Ann and Nancy Wilson play Riverbend Music Center Saturday with guest Elle King

click to enlarge Heart - Photo: Anna Knowlde
Photo: Anna Knowlde
Heart
Battling siblings is nothing new in the Rock realm but no one would ever have guessed that Heart’s Wilson sisters would join that acrimonious hall of infamy. After nearly four decades of literal and figurative harmony and three years after their induction into the Rock and Roll Hall of Fame, Ann and Nancy Wilson went from arm-in-arm sisterhood to an episode of The Real Bandmates of Seattle in 2016 when Nancy had Ann’s husband thrown in jail for allegedly assaulting her sons during Heart’s tour for their re-interpretive album Beautiful Broken. The ugliness proliferated; the sisters communicated through third parties for the remainder of the tour, then Ann threw herself into her solo career and Nancy formed the band Roadcase Royale.

That was, as they say, a lot.

In announcing their Love Alive summer tour, which has now been extended into October, the Wilsons assiduously avoided mentioning the incident that caused the rift and spoke in more generic hiatus-to-comeback terms: the need for a break; the benefits of working apart; positive vibes; love conquers all; and, perhaps most importantly, the brightness of the future. The Wilsons’ bitter division may have been completely unexpected, but their reconciliation seemed like a foregone conclusion, given their long history of surviving success, excess, personal heartbreak and professional droughts.

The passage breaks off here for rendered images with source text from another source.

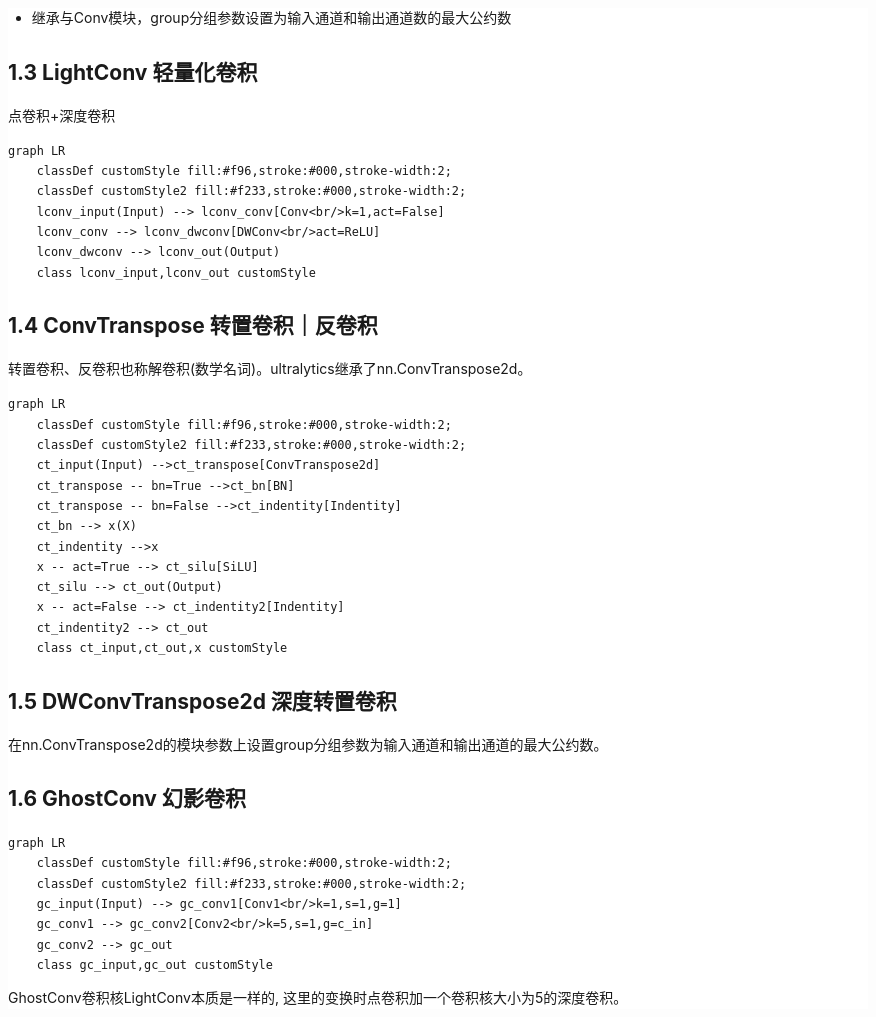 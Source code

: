 - 继承与Conv模块，group分组参数设置为输入通道和输出通道数的最大公约数

## 1.3 LightConv 轻量化卷积

点卷积+深度卷积

```mermaid
graph LR
	classDef customStyle fill:#f96,stroke:#000,stroke-width:2;
   	classDef customStyle2 fill:#f233,stroke:#000,stroke-width:2;
    lconv_input(Input) --> lconv_conv[Conv<br/>k=1,act=False]
    lconv_conv --> lconv_dwconv[DWConv<br/>act=ReLU]
    lconv_dwconv --> lconv_out(Output)
    class lconv_input,lconv_out customStyle
```

## 1.4 ConvTranspose 转置卷积｜反卷积

转置卷积、反卷积也称解卷积(数学名词)。ultralytics继承了nn.ConvTranspose2d。

```mermaid
graph LR
	classDef customStyle fill:#f96,stroke:#000,stroke-width:2;
   	classDef customStyle2 fill:#f233,stroke:#000,stroke-width:2;
   	ct_input(Input) -->ct_transpose[ConvTranspose2d]
   	ct_transpose -- bn=True -->ct_bn[BN]
   	ct_transpose -- bn=False -->ct_indentity[Indentity]
   	ct_bn --> x(X)
   	ct_indentity -->x
   	x -- act=True --> ct_silu[SiLU]
   	ct_silu --> ct_out(Output)
   	x -- act=False --> ct_indentity2[Indentity]
   	ct_indentity2 --> ct_out
   	class ct_input,ct_out,x customStyle
```

## 1.5 DWConvTranspose2d 深度转置卷积

在nn.ConvTranspose2d的模块参数上设置group分组参数为输入通道和输出通道的最大公约数。

## 1.6 GhostConv 幻影卷积

```mermaid
graph LR
	classDef customStyle fill:#f96,stroke:#000,stroke-width:2;
   	classDef customStyle2 fill:#f233,stroke:#000,stroke-width:2;
   	gc_input(Input) --> gc_conv1[Conv1<br/>k=1,s=1,g=1]
   	gc_conv1 --> gc_conv2[Conv2<br/>k=5,s=1,g=c_in]
   	gc_conv2 --> gc_out
   	class gc_input,gc_out customStyle
```

GhostConv卷积核LightConv本质是一样的, 这里的变换时点卷积加一个卷积核大小为5的深度卷积。
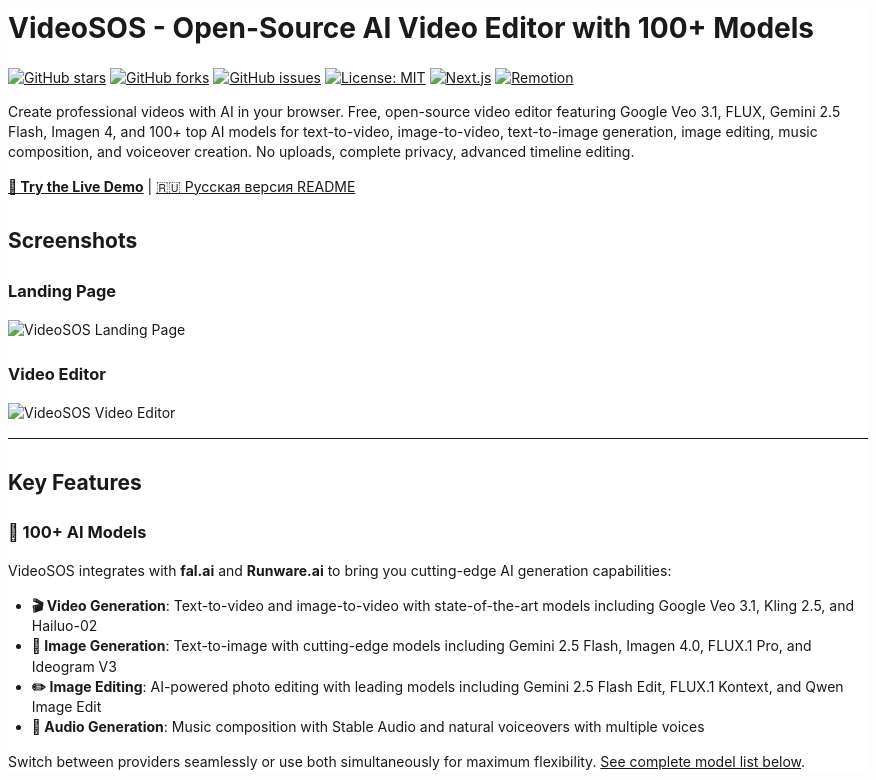 # VideoSOS - Open-Source AI Video Editor with 100+ Models

[![GitHub stars](https://img.shields.io/github/stars/timoncool/videosos?style=social)](https://github.com/timoncool/videosos/stargazers)
[![GitHub forks](https://img.shields.io/github/forks/timoncool/videosos?style=social)](https://github.com/timoncool/videosos/network/members)
[![GitHub issues](https://img.shields.io/github/issues/timoncool/videosos)](https://github.com/timoncool/videosos/issues)
[![License: MIT](https://img.shields.io/badge/License-MIT-yellow.svg)](https://opensource.org/licenses/MIT)
[![Next.js](https://img.shields.io/badge/Next.js-14-black)](https://nextjs.org)
[![Remotion](https://img.shields.io/badge/Remotion-latest-blue)](https://remotion.dev)

Create professional videos with AI in your browser. Free, open-source video editor featuring Google Veo 3.1, FLUX, Gemini 2.5 Flash, Imagen 4, and 100+ top AI models for text-to-video, image-to-video, text-to-image generation, image editing, music composition, and voiceover creation. No uploads, complete privacy, advanced timeline editing.

**[🚀 Try the Live Demo](https://videosos.vercel.app/)** | [🇷🇺 Русская версия README](./README.ru.md)

## Screenshots

### Landing Page
![VideoSOS Landing Page](./public/screenshot-landing.png)

### Video Editor
![VideoSOS Video Editor](./public/screenshot-app.png)

---

## Key Features

### 🤖 100+ AI Models

VideoSOS integrates with **fal.ai** and **Runware.ai** to bring you cutting-edge AI generation capabilities:

- **🎬 Video Generation**: Text-to-video and image-to-video with state-of-the-art models including Google Veo 3.1, Kling 2.5, and Hailuo-02
- **🎨 Image Generation**: Text-to-image with cutting-edge models including Gemini 2.5 Flash, Imagen 4.0, FLUX.1 Pro, and Ideogram V3
- **✏️ Image Editing**: AI-powered photo editing with leading models including Gemini 2.5 Flash Edit, FLUX.1 Kontext, and Qwen Image Edit
- **🎵 Audio Generation**: Music composition with Stable Audio and natural voiceovers with multiple voices

Switch between providers seamlessly or use both simultaneously for maximum flexibility. [See complete model list below](#supported-ai-models).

From the beginning, Heart was touched by a certain magic; with their breakthrough sophomore album, 1975’s Dreamboat Annie, critics and radio programmers alike anointed them as the “female Led Zeppelin,” and their ascent on a platinum stairway to heaven was assured. Years of multi-million selling albums and singles and sold-out arena shows ultimately gave way to the inevitable indifference of younger, more distracted audiences, until Heart reinvented itself as itself, embracing their inner Zeppelin again to amazing effect; the Wilsons’ performance of “Stairway to Heaven” at the 2012 Kennedy Center Honors for Zeppelin, featuring Jason Bonham on drums, was shivery and tear-inducing.

Heart’s string of late-career albums signaled their return, including 2010’s Red Velvet Car, their first Top 10 album in two decades; 2012’s equally successful and return-to-formidable Fanatic; and 2016’s aforementioned Beautiful Broken, a new-tracks-and-reimagined-old-songs stunner.

Heart plays Riverbend Music Center Saturday with guest Elle King.